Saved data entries
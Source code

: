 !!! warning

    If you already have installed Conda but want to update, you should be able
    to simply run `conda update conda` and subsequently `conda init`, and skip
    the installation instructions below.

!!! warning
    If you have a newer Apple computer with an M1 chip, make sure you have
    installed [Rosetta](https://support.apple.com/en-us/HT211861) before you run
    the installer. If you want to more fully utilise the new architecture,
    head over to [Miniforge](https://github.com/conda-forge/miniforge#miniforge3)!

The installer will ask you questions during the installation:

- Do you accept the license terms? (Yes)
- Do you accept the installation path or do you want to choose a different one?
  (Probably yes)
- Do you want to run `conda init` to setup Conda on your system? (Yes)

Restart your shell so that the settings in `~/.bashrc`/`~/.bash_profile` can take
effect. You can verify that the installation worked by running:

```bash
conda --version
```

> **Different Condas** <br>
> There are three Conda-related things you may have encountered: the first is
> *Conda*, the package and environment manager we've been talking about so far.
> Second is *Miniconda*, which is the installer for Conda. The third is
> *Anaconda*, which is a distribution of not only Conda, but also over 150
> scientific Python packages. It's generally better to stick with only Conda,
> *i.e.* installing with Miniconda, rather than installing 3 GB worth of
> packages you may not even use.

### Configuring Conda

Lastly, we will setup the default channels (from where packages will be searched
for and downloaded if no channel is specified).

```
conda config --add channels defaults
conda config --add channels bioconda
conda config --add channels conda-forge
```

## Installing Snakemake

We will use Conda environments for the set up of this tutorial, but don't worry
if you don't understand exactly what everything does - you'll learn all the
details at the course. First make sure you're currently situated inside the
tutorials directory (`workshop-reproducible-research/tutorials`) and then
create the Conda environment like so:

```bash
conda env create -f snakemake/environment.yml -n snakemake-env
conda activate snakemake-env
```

Prompt. Please set down, with no changes, the line that contains "if you don't" and all the lines after it until the entries end; write nothing besides them.

Response box.
if you don't understand exactly what everything does - you'll learn all the
details at the course. First make sure you're currently situated inside the
tutorials directory (`workshop-reproducible-research/tutorials`) and then
create the Conda environment like so:

```bash
conda env create -f snakemake/environment.yml -n snakemake-env
conda activate snakemake-env
```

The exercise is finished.